» **WORK REQUEST**
Collect the lines of the entries where "attempts" shows up.

» **TASK INPUTS**
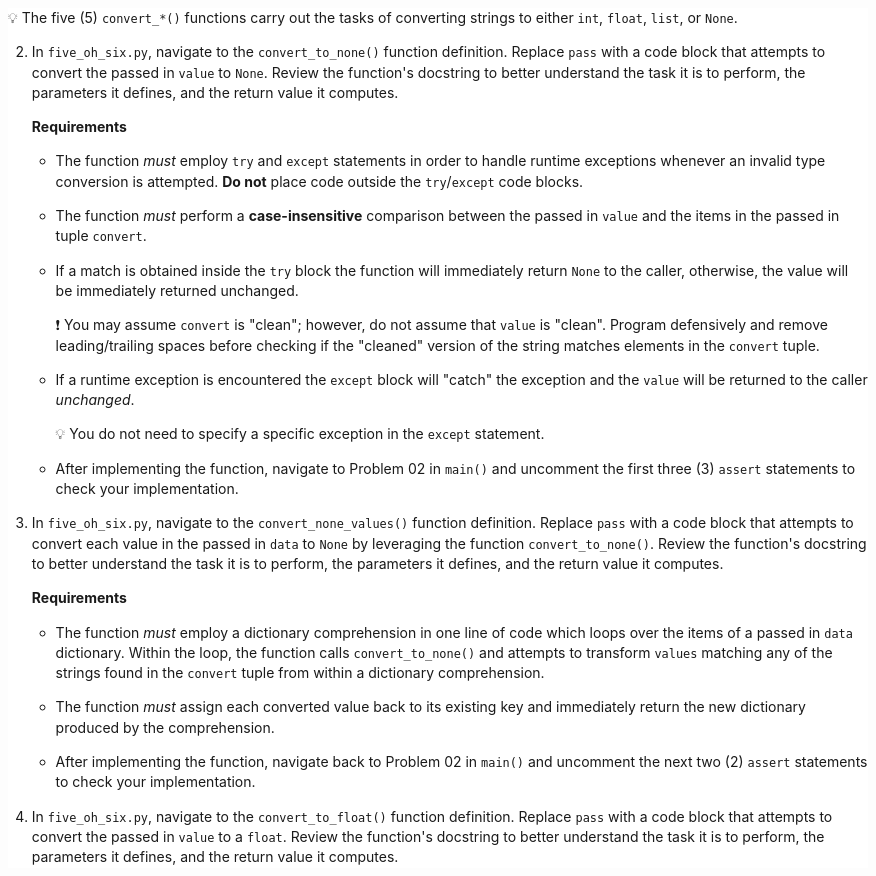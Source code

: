    :bulb: The five (5) `convert_*()` functions carry out the tasks of converting strings to
   either `int`, `float`, `list`, or `None`.

2. In `five_oh_six.py`, navigate to the `convert_to_none()` function definition. Replace `pass`
   with a code block that attempts to convert the passed in `value` to `None`. Review the
   function's docstring to better understand the task it is to perform, the parameters it defines,
   and the return value it computes.

   **Requirements**

   - The function _must_ employ `try` and `except` statements in order to handle runtime exceptions
     whenever an invalid type conversion is attempted. __Do not__ place code outside the
     `try`/`except` code blocks.

   - The function _must_ perform a __case-insensitive__ comparison between the passed in `value`
     and the items in the passed in tuple `convert`.

   - If a match is obtained inside the `try` block the function will immediately return `None` to
     the caller, otherwise, the value will be immediately returned unchanged.

      :exclamation: You may assume `convert` is "clean"; however, do not assume that `value` is
      "clean". Program defensively and remove leading/trailing spaces before checking if the
      "cleaned" version of the string matches elements in the `convert` tuple.

   - If a runtime exception is encountered the `except` block will "catch" the exception and the
     `value` will be returned to the caller _unchanged_.

     :bulb: You do not need to specify a specific exception in the `except` statement.

   - After implementing the function, navigate to Problem 02 in `main()` and uncomment the first
     three (3) `assert` statements to check your implementation.

3. In `five_oh_six.py`, navigate to the `convert_none_values()` function definition. Replace `pass`
   with a code block that attempts to convert each value in the passed in `data` to `None` by
   leveraging the function `convert_to_none()`. Review the function's docstring to better
   understand the task it is to perform, the parameters it defines, and the return value it
   computes.

   **Requirements**
   - The function _must_ employ a dictionary comprehension in
      one line of code which loops over
      the items of a passed in `data` dictionary. Within the
      loop, the function calls `convert_to_none()` and
      attempts to transform `values` matching any of the
      strings found in the `convert` tuple from within a
      dictionary comprehension.

   - The function _must_ assign each converted value back to
      its existing key and immediately return the new
      dictionary produced by the comprehension.

   - After implementing the function, navigate back to
      Problem 02 in `main()` and uncomment the
      next two (2) `assert` statements to check your
      implementation.

4. In `five_oh_six.py`, navigate to the `convert_to_float()` function definition. Replace `pass`
   with a code block that attempts to convert the passed in `value` to a `float`. Review the
   function's docstring to better understand the task it is to perform, the parameters it defines,
   and the return value it computes.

» **RESPONSE AREA**
   with a code block that attempts to convert the passed in `value` to `None`. Review the
   with a code block that attempts to convert each value in the passed in `data` to `None` by
      attempts to transform `values` matching any of the
   with a code block that attempts to convert the passed in `value` to a `float`. Review the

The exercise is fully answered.